Ada perbedaan yang siginifikan antara penilaian obat dibandingkan dengan penilaian terhadap teknologi kesehatan lainnya. Perbedaan utama di sini adalah penilaian terhadap obat mensyaratkan lebih banyak informasi dalam efikasi dan keamanan dibandingkan dengan teknologi kesehatan lainnya.
Ini disebabkan adanya persyaratan dan regulasi yang ketat terhadap manufaktur obat dengan mengevaluasi faktor-faktor efikasi dan keamanan harus bisa memberikan jaminan bahwa kedua faktor tersebut sudah memenuhi persyaratan-persyaratan dari pihak regulator obat yang dalam hal ini adalah lembaga seperti FDA di Amerika Serikat dan Badan Pengawasan Obat dan Makanan di Indonesia, sebelum obat dipasarkan.

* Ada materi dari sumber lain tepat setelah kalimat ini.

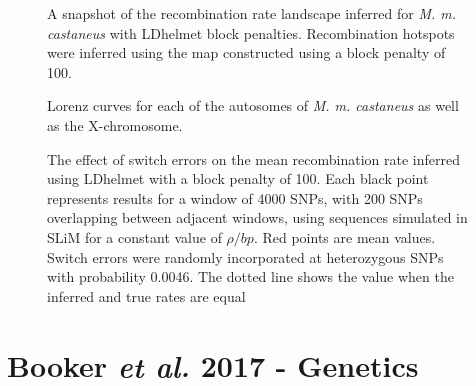  \begin{figure}
   \centering      
   \noindent{}
 \caption[A snapshot of the recombination landscape for genomic region containing the PRDM9 gene]{A snapshot of the recombination rate landscape inferred for \textit{M. m. castaneus} with LDhelmet block penalties. Recombination hotspots were inferred using the map constructed using a block penalty of 100.}
 \label{fig:S4}
\end{figure}
 
 
 \begin{figure}
   \centering      
   \noindent{}
 \caption[Lorenz curves for each of the chromosomes of \textit{M. m. castaneus}]{Lorenz curves for each of the autosomes of \textit{M. m. castaneus} as well as the X-chromosome.}
 \label{fig:S5}
\end{figure}
 
 
 \begin{figure}
   \centering      
   \noindent{}
 \caption[The effect of switch errors on recombination rate inference]{The effect of switch errors on the mean recombination rate inferred using LDhelmet with a block penalty of 100. Each black point represents results for a window of 4000 SNPs, with 200 SNPs overlapping between adjacent windows, using sequences simulated in SLiM for a constant value of $\rho/bp$. Red points are mean values. Switch errors were randomly incorporated at heterozygous SNPs with probability 0.0046. The dotted line shows the value when the inferred and true rates are equal}
 \label{fig:S6}
\end{figure}



\pagebreak
\section{Booker \emph{et al.} 2017 - Genetics}
%
\linespread{2}
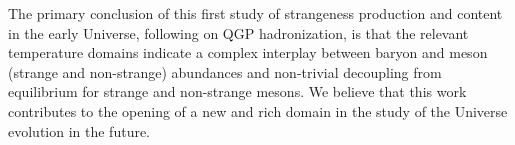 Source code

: The primary conclusion of this first study of strangeness production and content in the early Universe, following on QGP hadronization, is that the relevant temperature domains indicate a complex interplay between baryon and meson (strange and non-strange) abundances and non-trivial decoupling from equilibrium for strange and non-strange mesons. We believe that this work contributes to the opening of a new and rich domain in the study of the Universe evolution in the future. 




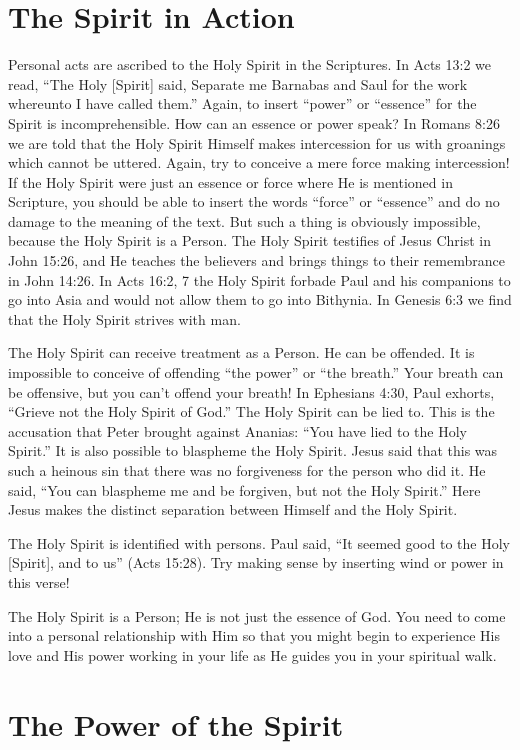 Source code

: \section*{The Spirit in Action}

Personal acts are ascribed to the Holy Spirit in the Scriptures.
In Acts 13:2 we read, “The Holy [Spirit] said, Separate
me Barnabas and Saul for the work whereunto I have
called them.” Again, to insert “power” or “essence” for the
Spirit is incomprehensible. How can an essence or power
speak? In Romans 8:26 we are told that the Holy Spirit Himself
makes intercession for us with groanings which cannot
be uttered. Again, try to conceive a mere force making intercession!
If the Holy Spirit were just an essence or force
where He is mentioned in Scripture, you should be able to
insert the words “force” or “essence” and do no damage
to the meaning of the text. But such a thing is obviously
impossible, because the Holy Spirit is a Person. The Holy
Spirit testifies of Jesus Christ in John 15:26, and He teaches
the believers and brings things to their remembrance in
John 14:26. In Acts 16:2, 7 the Holy Spirit forbade Paul and
his companions to go into Asia and would not allow them
to go into Bithynia. In Genesis 6:3 we find that the Holy
Spirit strives with man.

The Holy Spirit can receive treatment as a Person. He
can be offended. It is impossible to conceive of offending
“the power” or “the breath.” Your breath can be offensive,
but you can’t offend your breath! In Ephesians 4:30, Paul
exhorts, “Grieve not the Holy Spirit of God.” The Holy
Spirit can be lied to. This is the accusation that Peter brought
against Ananias: “You have lied to the Holy Spirit.” It is also
possible to blaspheme the Holy Spirit. Jesus said that this
was such a heinous sin that there was no forgiveness for the
person who did it. He said, “You can blaspheme me and be
forgiven, but not the Holy Spirit.” Here Jesus makes the distinct
separation between Himself and the Holy Spirit.

The Holy Spirit is identified with persons. Paul said, “It
seemed good to the Holy [Spirit], and to us” (Acts 15:28).
Try making sense by inserting wind or power in this verse!

The Holy Spirit is a Person; He is not just the essence
of God. You need to come into a personal relationship with
Him so that you might begin to experience His love and His
power working in your life as He guides you in your spiritual
walk.


\section*{The Power of the Spirit}


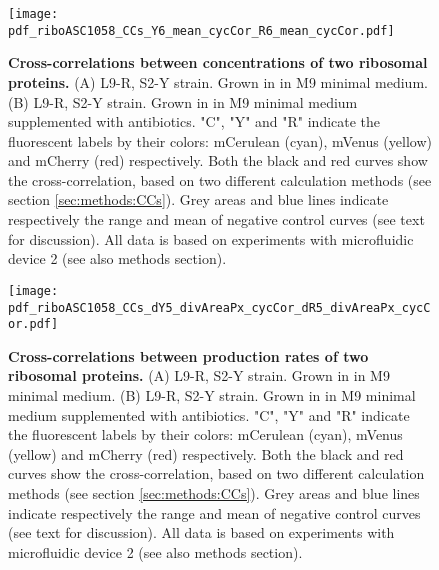 

\begin{figure}
    \centering
    \texttt{[image: pdf\_riboASC1058\_CCs\_Y6\_mean\_cycCor\_R6\_mean\_cycCor.pdf]}
    \caption{ 
        \textbf{Cross-correlations between concentrations of two ribosomal proteins.}
        (A) L9-R, S2-Y strain. Grown in in M9 minimal medium.
        (B) L9-R, S2-Y strain. Grown in in M9 minimal medium supplemented with antibiotics.
        "C", "Y" and "R" indicate the fluorescent labels by their colors: mCerulean (cyan), mVenus (yellow) and mCherry (red) respectively.
        Both the black and red curves show the cross-correlation, based on two different calculation methods (see section \ref{sec:methods:CCs}).
        Grey areas and blue lines indicate respectively the range and mean of negative control curves (see text for discussion).
        All data is based on experiments with microfluidic device 2 (see also methods section).
    }
    \label{fig:ribo:CCsEERiboribo}
\end{figure}

\begin{figure}
    \centering
    \texttt{[image: pdf\_riboASC1058\_CCs\_dY5\_divAreaPx\_cycCor\_dR5\_divAreaPx\_cycCor.pdf]}
    \caption{ 
        \textbf{Cross-correlations between production rates of two ribosomal proteins.}
        (A) L9-R, S2-Y strain. Grown in in M9 minimal medium.
        (B) L9-R, S2-Y strain. Grown in in M9 minimal medium supplemented with antibiotics.
        "C", "Y" and "R" indicate the fluorescent labels by their colors: mCerulean (cyan), mVenus (yellow) and mCherry (red) respectively.
        Both the black and red curves show the cross-correlation, based on two different calculation methods (see section \ref{sec:methods:CCs}).
        Grey areas and blue lines indicate respectively the range and mean of negative control curves (see text for discussion).
        All data is based on experiments with microfluidic device 2 (see also methods section).
    }
    \label{fig:ribo:CCsPPRiboribo}
\end{figure}




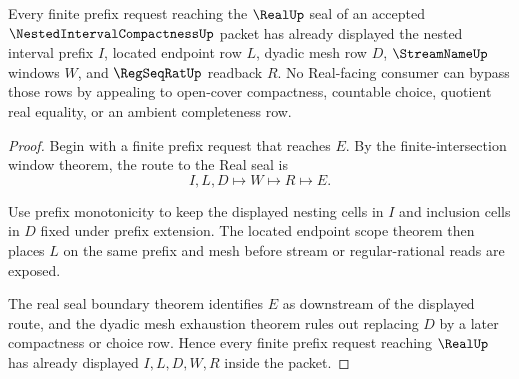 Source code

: \begin{theorem}
\label{thm:nested-interval-compactness-prefix-readback-coverage}
Every finite prefix request reaching the $\RealUp$ seal of an accepted $\NestedIntervalCompactnessUp$ packet has already displayed the nested interval prefix $I$, located endpoint row $L$, dyadic mesh row $D$, $\StreamNameUp$ windows $W$, and $\RegSeqRatUp$ readback $R$. No Real-facing consumer can bypass those rows by appealing to open-cover compactness, countable choice, quotient real equality, or an ambient completeness row.
\end{theorem}
\begin{proof}
Begin with a finite prefix request that reaches $E$. By the finite-intersection window theorem, the route to the Real seal is
$$
I,L,D \longmapsto W \longmapsto R \longmapsto E .
$$

Use prefix monotonicity to keep the displayed nesting cells in $I$ and inclusion cells in $D$ fixed under prefix extension. The located endpoint scope theorem then places $L$ on the same prefix and mesh before stream or regular-rational reads are exposed.

The real seal boundary theorem identifies $E$ as downstream of the displayed route, and the dyadic mesh exhaustion theorem rules out replacing $D$ by a later compactness or choice row. Hence every finite prefix request reaching $\RealUp$ has already displayed $I,L,D,W,R$ inside the packet.
\end{proof}

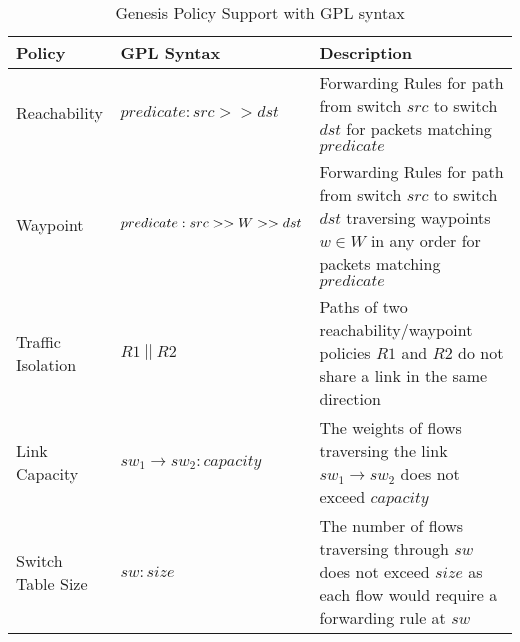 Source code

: \begin{table*}
	\begin{center}
		\begin{tabular}{||m{6em} | m{12em} | m{28em} ||} 
			\hline
			Policy &  GPL Syntax & Description \\ 
			\hline\hline
			Reachability & 	$predicate : src >> dst$ & Forwarding Rules for path from switch $src$ to switch $dst$ for packets matching $predicate$ \\
			\hline
			Waypoint & 	$predicate :\newline src >> W >> dst$ & Forwarding Rules for path from switch $src$ to switch $dst$ traversing waypoints $w \in W$ in any order for packets matching $predicate$ \\  
			\hline
			Traffic \newline Isolation & $R1 \ || \ R2$ & Paths of two reachability/waypoint policies $R1$ and $R2$ do not share a link in the same direction \\
			\hline
			Link \newline Capacity & $sw_1 \rightarrow sw_2 : capacity$  & The weights of flows traversing the link $sw_1 \rightarrow sw_2$ does not exceed $capacity$\\
			\hline
			Switch \newline Table Size & $sw : size$ & The number of flows traversing through $sw$ does not exceed $size$ as each flow would require a forwarding rule at $sw$ \\
			\hline\hline
		\end{tabular}
	\end{center}
	\caption{Genesis Policy Support with GPL syntax} \label{tab:policysupport} 
\end{table*}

Penilaian terhadap adalah yang paling ekstensif dibandingkan dengan teknologi kesehatan lainnya. Faktanya regulator obat yang paling lengkap dalam melakukan penilaian terhadap obat.
Sebagai contoh, ketika manufaktur obat ingin menguji obat terhadap manusia maka manufaktur obat tersebut harus menyertakan hasil uji coba terhadap hewan dan pemeriksaan laboratorium ke badan regulator sebagai syarat untuk memperoleh lisensi untuk menguji terhadap manusia.
Kemudian dilakukan rangkaian pengujian terhadap manusia. Hasil dari uji coba tersebut, dalam bentuk data yang lengkap, diberikan kepada pihak regulator. Pihak regulator akan melakukan sintesis dan penilaian apakah obat tersebut boleh dipasarkan atau tidak sama sekali.
Satu aktifitas yang tidak boleh dilupakan bahkan merupakan kewajiban dalam uji coba klinis adalah yang dikenal sebagai uji coba acak terkontrol (randomized controlled trial). Uji coba ini dibandingkan dengan obat plasebo atau obat yang sama kelas terapetikanya namun kurang dikenal. Hasil uji coba obat yang sedang diuji klinis dibandingkan terhadap obat plasebo dan obat pembanding lainnya.Ini semuanya dilakukan uji klinis terhadap manusia.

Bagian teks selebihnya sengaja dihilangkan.